◆ Problem to solve: Pick out the lines below that contain the string "finite" and copy them all.

(Dataset entries)
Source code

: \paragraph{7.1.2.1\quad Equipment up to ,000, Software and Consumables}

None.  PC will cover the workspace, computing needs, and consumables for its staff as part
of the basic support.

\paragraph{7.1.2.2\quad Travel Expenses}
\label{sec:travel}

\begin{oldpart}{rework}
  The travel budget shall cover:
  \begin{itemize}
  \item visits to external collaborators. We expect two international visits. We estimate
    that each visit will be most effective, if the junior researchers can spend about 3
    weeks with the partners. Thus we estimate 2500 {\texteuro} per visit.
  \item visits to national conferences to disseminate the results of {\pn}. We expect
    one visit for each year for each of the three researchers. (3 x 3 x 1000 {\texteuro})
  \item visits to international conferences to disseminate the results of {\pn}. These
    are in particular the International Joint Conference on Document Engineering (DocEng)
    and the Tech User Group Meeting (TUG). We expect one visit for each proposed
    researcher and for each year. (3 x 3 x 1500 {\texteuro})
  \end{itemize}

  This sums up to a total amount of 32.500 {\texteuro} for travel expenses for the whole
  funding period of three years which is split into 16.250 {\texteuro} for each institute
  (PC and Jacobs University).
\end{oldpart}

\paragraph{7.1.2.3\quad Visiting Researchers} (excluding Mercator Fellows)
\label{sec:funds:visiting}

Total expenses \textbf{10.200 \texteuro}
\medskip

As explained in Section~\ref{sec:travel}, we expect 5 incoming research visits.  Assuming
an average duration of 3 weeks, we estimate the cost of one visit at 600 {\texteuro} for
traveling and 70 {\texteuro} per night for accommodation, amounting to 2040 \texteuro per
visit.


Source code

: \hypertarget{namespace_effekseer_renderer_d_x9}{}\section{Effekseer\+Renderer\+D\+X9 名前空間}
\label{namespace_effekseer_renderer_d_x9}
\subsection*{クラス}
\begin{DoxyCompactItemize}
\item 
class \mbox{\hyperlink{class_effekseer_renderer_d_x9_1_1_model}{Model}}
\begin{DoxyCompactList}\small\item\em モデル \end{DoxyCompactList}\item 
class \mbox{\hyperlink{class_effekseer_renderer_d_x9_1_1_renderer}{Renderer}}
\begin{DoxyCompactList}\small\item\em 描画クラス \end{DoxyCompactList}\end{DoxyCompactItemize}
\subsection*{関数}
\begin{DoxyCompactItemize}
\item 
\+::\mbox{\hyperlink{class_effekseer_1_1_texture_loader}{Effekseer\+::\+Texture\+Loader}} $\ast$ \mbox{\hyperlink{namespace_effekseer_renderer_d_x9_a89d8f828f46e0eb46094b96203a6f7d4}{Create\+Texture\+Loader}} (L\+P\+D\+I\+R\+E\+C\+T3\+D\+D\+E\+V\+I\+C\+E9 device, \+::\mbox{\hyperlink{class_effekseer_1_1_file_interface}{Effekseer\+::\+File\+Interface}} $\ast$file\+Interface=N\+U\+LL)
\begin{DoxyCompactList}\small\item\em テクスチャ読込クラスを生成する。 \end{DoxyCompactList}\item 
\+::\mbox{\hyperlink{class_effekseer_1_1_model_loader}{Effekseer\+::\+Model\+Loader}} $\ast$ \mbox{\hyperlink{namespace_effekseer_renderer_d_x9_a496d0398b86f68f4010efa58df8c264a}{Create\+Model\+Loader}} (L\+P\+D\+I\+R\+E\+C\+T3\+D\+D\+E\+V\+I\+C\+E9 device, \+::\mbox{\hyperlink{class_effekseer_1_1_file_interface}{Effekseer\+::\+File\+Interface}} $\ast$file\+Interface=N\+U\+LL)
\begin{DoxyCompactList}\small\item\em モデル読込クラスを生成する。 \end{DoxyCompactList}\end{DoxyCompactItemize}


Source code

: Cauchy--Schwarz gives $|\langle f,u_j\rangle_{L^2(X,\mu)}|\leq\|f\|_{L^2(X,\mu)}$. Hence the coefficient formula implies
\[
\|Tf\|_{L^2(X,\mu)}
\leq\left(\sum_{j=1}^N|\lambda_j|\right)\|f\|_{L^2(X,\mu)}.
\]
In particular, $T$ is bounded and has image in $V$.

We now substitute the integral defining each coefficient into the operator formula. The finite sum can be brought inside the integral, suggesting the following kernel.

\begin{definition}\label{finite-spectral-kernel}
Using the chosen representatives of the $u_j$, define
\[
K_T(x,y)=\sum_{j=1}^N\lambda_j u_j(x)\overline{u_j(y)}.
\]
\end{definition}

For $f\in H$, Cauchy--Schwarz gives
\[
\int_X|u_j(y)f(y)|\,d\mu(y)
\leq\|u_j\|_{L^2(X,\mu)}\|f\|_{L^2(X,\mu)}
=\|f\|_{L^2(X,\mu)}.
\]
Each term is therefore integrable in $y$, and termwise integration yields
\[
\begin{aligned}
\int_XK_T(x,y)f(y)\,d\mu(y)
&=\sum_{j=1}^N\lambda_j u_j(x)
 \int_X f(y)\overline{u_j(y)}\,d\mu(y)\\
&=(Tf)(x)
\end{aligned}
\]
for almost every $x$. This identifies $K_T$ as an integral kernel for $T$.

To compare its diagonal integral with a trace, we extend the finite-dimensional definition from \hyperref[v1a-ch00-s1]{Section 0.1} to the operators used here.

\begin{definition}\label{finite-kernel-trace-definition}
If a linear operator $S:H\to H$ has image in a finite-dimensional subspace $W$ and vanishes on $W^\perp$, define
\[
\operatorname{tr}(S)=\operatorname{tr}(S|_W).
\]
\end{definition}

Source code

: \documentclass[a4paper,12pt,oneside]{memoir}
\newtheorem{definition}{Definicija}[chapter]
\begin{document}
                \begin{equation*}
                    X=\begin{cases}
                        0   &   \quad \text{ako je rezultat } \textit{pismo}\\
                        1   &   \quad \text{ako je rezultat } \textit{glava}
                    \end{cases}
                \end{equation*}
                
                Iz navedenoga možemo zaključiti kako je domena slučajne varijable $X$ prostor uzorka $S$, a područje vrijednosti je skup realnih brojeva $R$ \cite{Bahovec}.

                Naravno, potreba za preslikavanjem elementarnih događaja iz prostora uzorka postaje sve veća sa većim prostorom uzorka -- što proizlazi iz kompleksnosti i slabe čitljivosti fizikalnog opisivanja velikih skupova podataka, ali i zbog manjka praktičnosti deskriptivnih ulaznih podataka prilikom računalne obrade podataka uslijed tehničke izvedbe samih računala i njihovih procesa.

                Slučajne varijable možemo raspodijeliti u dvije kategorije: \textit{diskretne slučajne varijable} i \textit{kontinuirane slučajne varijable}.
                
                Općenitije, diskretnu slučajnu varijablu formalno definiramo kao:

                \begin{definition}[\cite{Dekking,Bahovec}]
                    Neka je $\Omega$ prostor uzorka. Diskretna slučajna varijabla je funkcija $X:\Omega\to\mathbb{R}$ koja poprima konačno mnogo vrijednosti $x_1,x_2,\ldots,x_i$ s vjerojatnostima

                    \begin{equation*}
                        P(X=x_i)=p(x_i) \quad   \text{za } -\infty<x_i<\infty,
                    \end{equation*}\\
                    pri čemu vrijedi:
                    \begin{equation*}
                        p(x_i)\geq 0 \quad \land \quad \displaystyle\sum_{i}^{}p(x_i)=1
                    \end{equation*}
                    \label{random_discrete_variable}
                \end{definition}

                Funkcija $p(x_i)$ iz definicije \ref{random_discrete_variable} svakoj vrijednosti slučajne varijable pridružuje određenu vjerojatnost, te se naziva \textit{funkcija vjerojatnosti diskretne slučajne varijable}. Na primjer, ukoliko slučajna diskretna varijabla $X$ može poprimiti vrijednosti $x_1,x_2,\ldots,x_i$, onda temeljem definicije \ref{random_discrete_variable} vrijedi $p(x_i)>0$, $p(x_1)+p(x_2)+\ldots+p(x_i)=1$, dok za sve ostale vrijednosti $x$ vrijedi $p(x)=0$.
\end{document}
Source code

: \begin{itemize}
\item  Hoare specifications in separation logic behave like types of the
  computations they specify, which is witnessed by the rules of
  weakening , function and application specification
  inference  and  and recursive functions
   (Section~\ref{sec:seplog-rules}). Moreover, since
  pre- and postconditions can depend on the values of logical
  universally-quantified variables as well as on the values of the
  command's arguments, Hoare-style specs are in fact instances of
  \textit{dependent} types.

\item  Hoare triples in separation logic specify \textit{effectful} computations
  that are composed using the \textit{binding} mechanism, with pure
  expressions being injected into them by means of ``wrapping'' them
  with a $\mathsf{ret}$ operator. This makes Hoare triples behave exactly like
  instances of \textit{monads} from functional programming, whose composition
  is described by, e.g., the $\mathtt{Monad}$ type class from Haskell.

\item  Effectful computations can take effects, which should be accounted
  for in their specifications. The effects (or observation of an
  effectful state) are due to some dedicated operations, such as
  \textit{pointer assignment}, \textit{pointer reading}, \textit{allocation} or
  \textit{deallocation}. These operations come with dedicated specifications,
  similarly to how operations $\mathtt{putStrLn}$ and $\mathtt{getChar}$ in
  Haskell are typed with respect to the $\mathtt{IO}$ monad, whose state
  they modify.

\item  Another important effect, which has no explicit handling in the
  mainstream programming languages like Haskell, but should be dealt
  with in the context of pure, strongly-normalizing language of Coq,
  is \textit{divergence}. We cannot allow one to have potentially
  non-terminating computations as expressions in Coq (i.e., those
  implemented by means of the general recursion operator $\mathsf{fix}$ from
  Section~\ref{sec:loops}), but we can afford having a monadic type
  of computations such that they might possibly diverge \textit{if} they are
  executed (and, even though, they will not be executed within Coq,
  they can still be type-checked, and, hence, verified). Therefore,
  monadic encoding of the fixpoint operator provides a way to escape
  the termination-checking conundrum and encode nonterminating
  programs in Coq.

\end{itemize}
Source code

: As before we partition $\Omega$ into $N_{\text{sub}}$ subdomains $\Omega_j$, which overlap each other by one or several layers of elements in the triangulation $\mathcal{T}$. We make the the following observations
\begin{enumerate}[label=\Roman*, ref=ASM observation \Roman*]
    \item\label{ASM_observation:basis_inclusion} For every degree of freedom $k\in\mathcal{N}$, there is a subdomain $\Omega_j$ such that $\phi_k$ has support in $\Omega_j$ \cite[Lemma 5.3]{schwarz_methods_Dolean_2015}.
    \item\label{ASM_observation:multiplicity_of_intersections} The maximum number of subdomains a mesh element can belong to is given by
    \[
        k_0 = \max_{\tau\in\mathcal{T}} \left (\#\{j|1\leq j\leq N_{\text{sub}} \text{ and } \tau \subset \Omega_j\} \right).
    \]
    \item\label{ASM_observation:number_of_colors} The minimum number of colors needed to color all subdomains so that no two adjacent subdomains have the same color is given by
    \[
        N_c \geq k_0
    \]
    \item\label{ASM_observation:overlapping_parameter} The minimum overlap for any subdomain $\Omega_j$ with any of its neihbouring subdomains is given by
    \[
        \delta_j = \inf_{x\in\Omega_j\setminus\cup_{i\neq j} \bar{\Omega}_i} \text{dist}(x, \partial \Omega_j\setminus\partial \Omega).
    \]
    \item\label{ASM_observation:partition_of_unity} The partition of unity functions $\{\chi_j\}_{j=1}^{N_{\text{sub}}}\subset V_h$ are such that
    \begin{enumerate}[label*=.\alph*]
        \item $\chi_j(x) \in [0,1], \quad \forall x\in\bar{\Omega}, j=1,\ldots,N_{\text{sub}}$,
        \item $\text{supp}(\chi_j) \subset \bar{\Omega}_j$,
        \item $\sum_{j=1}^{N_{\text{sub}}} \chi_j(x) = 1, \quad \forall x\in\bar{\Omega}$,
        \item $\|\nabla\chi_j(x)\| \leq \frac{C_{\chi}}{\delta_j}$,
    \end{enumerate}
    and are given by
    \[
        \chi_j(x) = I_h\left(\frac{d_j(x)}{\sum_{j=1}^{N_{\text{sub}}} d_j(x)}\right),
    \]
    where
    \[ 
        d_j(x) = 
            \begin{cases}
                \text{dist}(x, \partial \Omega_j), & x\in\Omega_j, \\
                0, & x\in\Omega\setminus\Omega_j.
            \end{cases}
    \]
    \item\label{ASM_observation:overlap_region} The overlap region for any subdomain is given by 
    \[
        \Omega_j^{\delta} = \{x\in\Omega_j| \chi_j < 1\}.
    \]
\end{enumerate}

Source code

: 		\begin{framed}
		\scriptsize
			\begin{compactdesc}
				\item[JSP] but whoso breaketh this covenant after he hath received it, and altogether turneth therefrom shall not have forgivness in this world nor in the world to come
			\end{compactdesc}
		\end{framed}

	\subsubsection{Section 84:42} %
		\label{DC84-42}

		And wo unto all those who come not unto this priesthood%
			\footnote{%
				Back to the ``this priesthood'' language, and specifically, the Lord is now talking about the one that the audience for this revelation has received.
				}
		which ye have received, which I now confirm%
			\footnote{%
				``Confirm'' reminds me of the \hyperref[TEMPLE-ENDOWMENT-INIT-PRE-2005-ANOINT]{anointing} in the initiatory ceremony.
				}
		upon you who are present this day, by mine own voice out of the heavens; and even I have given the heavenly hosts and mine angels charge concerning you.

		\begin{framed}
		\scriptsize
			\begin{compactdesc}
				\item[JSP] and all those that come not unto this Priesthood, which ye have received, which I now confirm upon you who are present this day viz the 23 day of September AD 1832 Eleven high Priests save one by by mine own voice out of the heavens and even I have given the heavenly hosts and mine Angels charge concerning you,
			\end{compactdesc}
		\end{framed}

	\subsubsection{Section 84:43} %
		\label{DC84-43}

◆ Answer to this exercise:
We now substitute the integral defining each coefficient into the operator formula. The finite sum can be brought inside the integral, suggesting the following kernel.
\begin{definition}\label{finite-spectral-kernel}
To compare its diagonal integral with a trace, we extend the finite-dimensional definition from \hyperref[v1a-ch00-s1]{Section 0.1} to the operators used here.
\begin{definition}\label{finite-kernel-trace-definition}
If a linear operator $S:H\to H$ has image in a finite-dimensional subspace $W$ and vanishes on $W^\perp$, define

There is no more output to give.